> Here is BT saying "yes we'll do it"
But what are they saying they will do? Or rather, who are "BT"? Both commentators and politicians sem to fail to differentiate between BT and OpenReach, a distinction now made clarer by Ofcom. If it is BT the parent group of OpenReach, making an "offer", then it is right to be cautious about monopoly extension, if that means people can only use BT via the OpenReach infrastructure. But if the offer is from OpenReach, then the way to go can only be regulation of a de facto monopoly, along with a service obligation.
Regarding other (the "English counterparts" in the above post) "subsidising rural services, that is a pretty blinkered view. Apart from misunderstanding issues of common good, one could say that rural people subsidise more urban counterparts when the urbanites come to the rural areas demanding urban-style access, which believe me, they do.
Disclaimer: We live in an area that suffers from poor infrastructure, one of those affected by the way this pans out. BT's offer of 99% may sound good, but that 1% equates to a hang of lot of households left out in the cold. The country, Scotland, England, Wales or UK, whichever way you want to look at it, needs decent infrastructure, which it currently does not have. "The market" has failed to provide except in some, mostly urban, areas; trusting market forces to resolve this is both reckless and doomed to fail again.

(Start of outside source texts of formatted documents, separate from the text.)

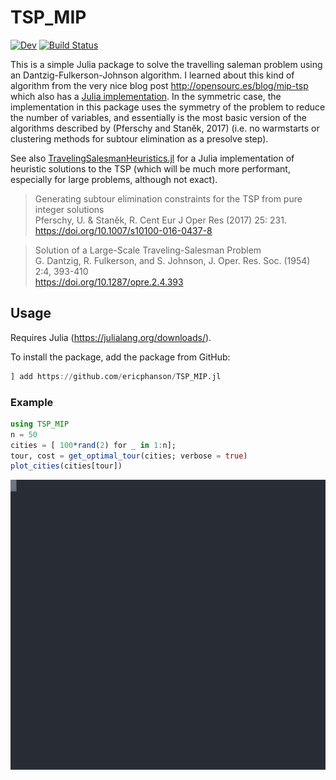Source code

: # TSP_MIP

[![Dev](https://img.shields.io/badge/docs-dev-blue.svg)](https://ericphanson.github.io/TSP_MIP.jl/dev)
[![Build Status](https://travis-ci.com/ericphanson/TSP_MIP.jl.svg?branch=master)](https://travis-ci.com/ericphanson/TSP_MIP.jl)

This is a simple Julia package to solve the travelling saleman problem using an Dantzig-Fulkerson-Johnson algorithm. I learned about this kind of algorithm from the very nice blog post <http://opensourc.es/blog/mip-tsp> which also has a [Julia implementation](https://github.com/opensourcesblog/mip_tsp). In the symmetric case, the implementation in this package uses the symmetry of the problem to reduce the number of variables, and essentially is the most basic version of the algorithms described by (Pferschy and Staněk, 2017) (i.e. no warmstarts or clustering methods for subtour elimination as a presolve step).

See also [TravelingSalesmanHeuristics.jl](https://github.com/evanfields/TravelingSalesmanHeuristics.jl) for a Julia implementation of heuristic solutions to the TSP (which will be much more performant, especially for large problems, although not exact).

>Generating subtour elimination constraints for the TSP from pure integer solutions  
>Pferschy, U. & Staněk, R. Cent Eur J Oper Res (2017) 25: 231.  
><https://doi.org/10.1007/s10100-016-0437-8>


>Solution of a Large-Scale Traveling-Salesman Problem  
>G. Dantzig, R. Fulkerson, and S. Johnson, 	J. Oper. Res. Soc. (1954) 2:4, 393-410  
><https://doi.org/10.1287/opre.2.4.393>

## Usage


Requires Julia (<https://julialang.org/downloads/>).

To install the package, add the package from GitHub:
```julia
] add https://github.com/ericphanson/TSP_MIP.jl
```

### Example

```julia
using TSP_MIP
n = 50
cities = [ 100*rand(2) for _ in 1:n];
tour, cost = get_optimal_tour(cities; verbose = true)
plot_cities(cities[tour])
```

![Example](example.svg)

By the way, I cant find a definition of this mythical "10Mb/s" requirement. We can get about a 7.5Mb/s connection, but because the rest of the infrastructure is ancient radio links and dry string (this is Scotland - string is designed to work when wet...) we are lucky if our throughput hits 4Mb/s. On some Monday mornings, presumably after some reset, we get better speeds, which implies that the issue in many cases, such as ours, is that BT/OpenReach simply are not bothering to improve old 20CN networks.
They can't be trusted. Regulate them to compliance.